The early solar system was a wild place, full of roaming comets and asteroids that often crashed into their larger cousins, the planets. The leading theory about the origin of the oceans speculates that icy comets bombarded the Earth in its early history, bequeathing to us their water (and also their carbon dioxide, ammonia, nitrogen, and methane). The water we drink today may have come from as many as one million comets impacting the Earth billions of years ago.
At first, the Earth was too hot for the water be in a liquid state. Instead, it evaporated into the atmosphere, where it made up perhaps 80% of the early atmosphere. The rest of the atmosphere was still carbon dioxide and hydrogen sulfide, with small amounts of nitrogen and other gases.
The Earth may have had liquid water as early as 4,400 million years ago. The surface was much hotter then, but the heavy water vapor and carbon dioxide atmosphere created much more pressure than we experience today. The atmospheric pressure would have allowed liquid water to exist at high temperatures, perhaps twice the current boiling point of water.
Oceans—11 September
Anzu rent the sky with his talons,…
the flood came forth.…
The deluge belowed like a bull,
The wind resounded like a screaming eagle.

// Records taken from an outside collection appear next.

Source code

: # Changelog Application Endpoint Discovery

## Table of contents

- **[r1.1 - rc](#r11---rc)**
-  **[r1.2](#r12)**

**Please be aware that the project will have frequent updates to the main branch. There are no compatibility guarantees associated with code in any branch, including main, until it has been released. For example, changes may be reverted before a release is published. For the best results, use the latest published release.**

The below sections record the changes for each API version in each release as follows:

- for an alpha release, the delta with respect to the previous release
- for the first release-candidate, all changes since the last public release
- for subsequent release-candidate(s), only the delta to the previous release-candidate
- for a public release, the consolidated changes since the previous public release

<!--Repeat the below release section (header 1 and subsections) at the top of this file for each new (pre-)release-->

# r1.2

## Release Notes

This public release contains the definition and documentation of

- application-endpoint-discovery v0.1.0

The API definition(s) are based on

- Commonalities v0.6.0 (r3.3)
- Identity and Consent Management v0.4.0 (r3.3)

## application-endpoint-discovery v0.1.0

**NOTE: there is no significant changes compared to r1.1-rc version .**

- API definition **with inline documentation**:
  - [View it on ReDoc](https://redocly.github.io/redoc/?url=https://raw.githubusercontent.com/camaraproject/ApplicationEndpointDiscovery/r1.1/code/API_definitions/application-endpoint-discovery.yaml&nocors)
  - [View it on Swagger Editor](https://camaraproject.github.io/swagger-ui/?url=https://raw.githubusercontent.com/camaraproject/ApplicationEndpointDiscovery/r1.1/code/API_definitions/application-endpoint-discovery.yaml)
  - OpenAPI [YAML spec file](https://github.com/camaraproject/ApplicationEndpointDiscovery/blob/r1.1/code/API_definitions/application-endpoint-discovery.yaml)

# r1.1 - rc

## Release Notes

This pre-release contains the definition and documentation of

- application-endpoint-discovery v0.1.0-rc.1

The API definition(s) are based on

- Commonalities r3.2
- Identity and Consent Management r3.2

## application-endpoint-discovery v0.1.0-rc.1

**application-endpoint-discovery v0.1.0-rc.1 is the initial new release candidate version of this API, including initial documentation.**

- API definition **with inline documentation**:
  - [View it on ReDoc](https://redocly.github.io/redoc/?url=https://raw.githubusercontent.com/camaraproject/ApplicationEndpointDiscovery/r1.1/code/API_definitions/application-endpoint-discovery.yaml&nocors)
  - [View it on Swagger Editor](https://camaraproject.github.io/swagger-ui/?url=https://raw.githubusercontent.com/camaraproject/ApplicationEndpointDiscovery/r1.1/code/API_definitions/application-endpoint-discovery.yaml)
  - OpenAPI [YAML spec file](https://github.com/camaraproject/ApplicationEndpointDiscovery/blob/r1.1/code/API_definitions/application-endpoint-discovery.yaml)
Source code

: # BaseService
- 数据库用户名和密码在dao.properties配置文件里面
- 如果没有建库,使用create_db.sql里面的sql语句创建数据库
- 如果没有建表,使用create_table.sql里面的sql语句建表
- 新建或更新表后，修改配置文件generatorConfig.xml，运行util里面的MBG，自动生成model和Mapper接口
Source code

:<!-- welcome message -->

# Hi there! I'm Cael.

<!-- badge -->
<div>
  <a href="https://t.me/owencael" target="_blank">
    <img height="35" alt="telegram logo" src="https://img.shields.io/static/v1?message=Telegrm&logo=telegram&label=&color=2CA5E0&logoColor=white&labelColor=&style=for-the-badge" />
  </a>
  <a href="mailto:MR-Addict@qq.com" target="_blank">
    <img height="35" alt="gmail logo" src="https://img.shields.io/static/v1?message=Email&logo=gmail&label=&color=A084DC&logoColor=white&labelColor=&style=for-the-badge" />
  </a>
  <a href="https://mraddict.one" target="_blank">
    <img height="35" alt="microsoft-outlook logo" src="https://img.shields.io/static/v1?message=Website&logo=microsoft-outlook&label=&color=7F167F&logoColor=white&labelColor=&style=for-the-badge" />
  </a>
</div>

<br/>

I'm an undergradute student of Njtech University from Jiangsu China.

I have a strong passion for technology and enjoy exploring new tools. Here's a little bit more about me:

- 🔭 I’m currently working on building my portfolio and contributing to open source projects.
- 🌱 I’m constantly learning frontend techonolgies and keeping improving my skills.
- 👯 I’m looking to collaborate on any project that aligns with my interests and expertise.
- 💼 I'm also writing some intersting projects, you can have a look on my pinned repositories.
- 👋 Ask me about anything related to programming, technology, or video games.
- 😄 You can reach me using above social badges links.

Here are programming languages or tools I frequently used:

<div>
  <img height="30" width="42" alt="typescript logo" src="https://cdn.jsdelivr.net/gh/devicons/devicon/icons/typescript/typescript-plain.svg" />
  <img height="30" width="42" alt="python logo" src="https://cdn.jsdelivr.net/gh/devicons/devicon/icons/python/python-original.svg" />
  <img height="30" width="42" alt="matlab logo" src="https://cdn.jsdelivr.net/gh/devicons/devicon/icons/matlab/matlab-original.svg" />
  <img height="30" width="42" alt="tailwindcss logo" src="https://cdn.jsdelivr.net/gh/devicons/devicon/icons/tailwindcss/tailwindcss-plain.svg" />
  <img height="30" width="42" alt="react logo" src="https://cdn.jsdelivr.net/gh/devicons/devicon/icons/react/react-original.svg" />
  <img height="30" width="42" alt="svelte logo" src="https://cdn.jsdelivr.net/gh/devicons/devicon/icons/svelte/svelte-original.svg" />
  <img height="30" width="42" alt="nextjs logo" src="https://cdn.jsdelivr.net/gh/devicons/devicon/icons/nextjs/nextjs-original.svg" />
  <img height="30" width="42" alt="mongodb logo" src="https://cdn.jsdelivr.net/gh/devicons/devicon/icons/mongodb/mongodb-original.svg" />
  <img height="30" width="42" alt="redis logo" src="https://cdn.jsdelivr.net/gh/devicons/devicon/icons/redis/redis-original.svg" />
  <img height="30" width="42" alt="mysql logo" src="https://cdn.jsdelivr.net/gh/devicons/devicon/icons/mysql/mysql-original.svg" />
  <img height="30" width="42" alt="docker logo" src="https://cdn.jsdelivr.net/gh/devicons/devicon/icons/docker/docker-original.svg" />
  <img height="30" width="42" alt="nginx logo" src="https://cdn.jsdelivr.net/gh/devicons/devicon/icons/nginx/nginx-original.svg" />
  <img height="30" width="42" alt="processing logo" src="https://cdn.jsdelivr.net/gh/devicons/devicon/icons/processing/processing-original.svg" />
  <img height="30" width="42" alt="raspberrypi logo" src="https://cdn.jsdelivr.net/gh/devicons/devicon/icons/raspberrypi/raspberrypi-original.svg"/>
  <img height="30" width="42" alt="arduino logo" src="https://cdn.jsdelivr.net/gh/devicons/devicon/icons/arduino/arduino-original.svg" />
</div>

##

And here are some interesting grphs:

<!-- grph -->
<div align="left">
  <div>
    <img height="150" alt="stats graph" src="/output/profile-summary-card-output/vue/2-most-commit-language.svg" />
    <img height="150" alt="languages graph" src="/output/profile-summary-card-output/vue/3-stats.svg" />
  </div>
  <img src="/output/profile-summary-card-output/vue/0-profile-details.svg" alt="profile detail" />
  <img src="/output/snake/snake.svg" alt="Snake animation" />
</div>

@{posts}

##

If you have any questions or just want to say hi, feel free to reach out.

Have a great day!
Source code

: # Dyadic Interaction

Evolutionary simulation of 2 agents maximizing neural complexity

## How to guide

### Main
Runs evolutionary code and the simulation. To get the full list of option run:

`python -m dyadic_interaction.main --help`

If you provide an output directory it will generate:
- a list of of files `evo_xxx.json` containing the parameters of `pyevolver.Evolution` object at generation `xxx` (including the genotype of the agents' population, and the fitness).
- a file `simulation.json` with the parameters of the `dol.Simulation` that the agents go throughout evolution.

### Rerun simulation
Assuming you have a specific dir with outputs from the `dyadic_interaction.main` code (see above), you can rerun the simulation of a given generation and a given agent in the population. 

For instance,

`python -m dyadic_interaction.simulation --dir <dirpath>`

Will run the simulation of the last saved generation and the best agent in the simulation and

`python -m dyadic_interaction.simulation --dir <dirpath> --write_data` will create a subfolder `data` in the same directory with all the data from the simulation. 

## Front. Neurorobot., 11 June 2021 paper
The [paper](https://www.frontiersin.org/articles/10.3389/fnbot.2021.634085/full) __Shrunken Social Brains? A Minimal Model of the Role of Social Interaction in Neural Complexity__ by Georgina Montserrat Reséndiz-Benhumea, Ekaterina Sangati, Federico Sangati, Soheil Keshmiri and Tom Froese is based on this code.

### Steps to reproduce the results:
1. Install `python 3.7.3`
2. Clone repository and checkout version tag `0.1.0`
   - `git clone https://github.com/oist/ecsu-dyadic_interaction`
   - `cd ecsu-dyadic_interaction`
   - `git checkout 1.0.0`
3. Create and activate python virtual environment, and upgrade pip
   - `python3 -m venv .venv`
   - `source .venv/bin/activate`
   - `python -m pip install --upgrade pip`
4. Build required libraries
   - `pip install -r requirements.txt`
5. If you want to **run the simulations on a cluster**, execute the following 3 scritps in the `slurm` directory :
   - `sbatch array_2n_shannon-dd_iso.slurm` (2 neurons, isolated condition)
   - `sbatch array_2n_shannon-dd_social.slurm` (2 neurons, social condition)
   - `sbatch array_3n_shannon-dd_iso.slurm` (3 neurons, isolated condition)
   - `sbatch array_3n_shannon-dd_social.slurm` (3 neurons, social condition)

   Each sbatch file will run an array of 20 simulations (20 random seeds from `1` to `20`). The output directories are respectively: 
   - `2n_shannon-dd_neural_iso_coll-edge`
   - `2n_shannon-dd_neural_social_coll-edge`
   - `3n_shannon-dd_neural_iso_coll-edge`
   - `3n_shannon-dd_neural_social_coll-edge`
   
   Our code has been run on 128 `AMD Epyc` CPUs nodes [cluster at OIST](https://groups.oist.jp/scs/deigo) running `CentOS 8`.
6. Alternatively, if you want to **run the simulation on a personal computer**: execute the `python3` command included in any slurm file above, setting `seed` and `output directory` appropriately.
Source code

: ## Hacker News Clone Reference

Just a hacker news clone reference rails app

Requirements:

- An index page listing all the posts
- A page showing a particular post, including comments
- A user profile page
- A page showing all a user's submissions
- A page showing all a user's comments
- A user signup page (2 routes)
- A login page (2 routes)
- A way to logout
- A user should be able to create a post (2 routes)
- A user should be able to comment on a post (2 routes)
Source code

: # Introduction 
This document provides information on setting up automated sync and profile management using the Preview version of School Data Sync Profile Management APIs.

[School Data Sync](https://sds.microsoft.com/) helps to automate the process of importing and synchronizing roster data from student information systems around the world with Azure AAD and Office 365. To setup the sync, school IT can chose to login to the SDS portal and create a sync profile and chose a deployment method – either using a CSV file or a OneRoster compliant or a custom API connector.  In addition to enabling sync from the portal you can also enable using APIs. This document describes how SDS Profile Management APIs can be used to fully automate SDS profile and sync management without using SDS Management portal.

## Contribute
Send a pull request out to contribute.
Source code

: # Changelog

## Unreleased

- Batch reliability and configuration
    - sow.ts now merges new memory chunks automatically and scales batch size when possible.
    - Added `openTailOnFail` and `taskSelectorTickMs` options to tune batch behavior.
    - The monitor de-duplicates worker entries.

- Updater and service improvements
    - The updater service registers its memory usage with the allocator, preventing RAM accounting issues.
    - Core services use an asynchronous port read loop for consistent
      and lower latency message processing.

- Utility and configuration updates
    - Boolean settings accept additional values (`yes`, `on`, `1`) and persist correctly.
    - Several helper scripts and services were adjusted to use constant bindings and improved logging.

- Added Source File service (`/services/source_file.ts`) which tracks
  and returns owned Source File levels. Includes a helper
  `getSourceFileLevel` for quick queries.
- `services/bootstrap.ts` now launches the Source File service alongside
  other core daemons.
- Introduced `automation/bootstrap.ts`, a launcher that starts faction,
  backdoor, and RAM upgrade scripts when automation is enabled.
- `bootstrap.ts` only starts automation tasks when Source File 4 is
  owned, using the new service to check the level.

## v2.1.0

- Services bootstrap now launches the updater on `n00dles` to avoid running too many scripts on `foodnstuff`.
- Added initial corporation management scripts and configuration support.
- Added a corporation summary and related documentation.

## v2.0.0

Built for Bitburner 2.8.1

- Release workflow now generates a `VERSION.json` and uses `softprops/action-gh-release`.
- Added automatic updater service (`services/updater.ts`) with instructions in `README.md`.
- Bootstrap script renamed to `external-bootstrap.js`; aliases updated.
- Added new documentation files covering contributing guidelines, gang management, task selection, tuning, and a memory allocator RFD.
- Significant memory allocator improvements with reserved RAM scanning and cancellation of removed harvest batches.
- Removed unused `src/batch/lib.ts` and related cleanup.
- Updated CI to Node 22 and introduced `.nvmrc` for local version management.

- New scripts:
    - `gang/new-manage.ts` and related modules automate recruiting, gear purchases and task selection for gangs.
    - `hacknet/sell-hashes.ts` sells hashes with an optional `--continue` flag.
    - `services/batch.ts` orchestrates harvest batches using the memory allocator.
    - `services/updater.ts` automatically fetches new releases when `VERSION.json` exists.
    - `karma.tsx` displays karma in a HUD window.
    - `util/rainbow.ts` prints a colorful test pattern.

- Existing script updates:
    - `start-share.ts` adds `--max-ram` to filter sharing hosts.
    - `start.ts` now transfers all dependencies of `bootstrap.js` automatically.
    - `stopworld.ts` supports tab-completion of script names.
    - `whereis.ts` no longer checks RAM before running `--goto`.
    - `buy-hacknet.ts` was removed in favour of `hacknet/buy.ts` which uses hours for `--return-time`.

The darkness was dense, the sun was gone,…
the clamor of the deluge.
—The Epic of Atrahasis
As the earth cooled about 4,200 million years ago, all that water that had been locked in the atmosphere as water vapor began to condense into liquid water and rain down on the surface of the Earth. There was so much water in the atmosphere that these torrential rains lasted for millions of years and filled up the oceans. (Maps of Time, p. 63)
As the oceans formed, the carbon dioxide in the atmosphere began to dissolve in the newly formed oceans. The greenhouse effect of the carbon dioxide which trapped heat lessened and the Earth began to cool off even further. The exodus of the water and carbon dioxide left behind an atmosphere of mostly nitrogen, more similar to our atmosphere today except that it lacked oxygen.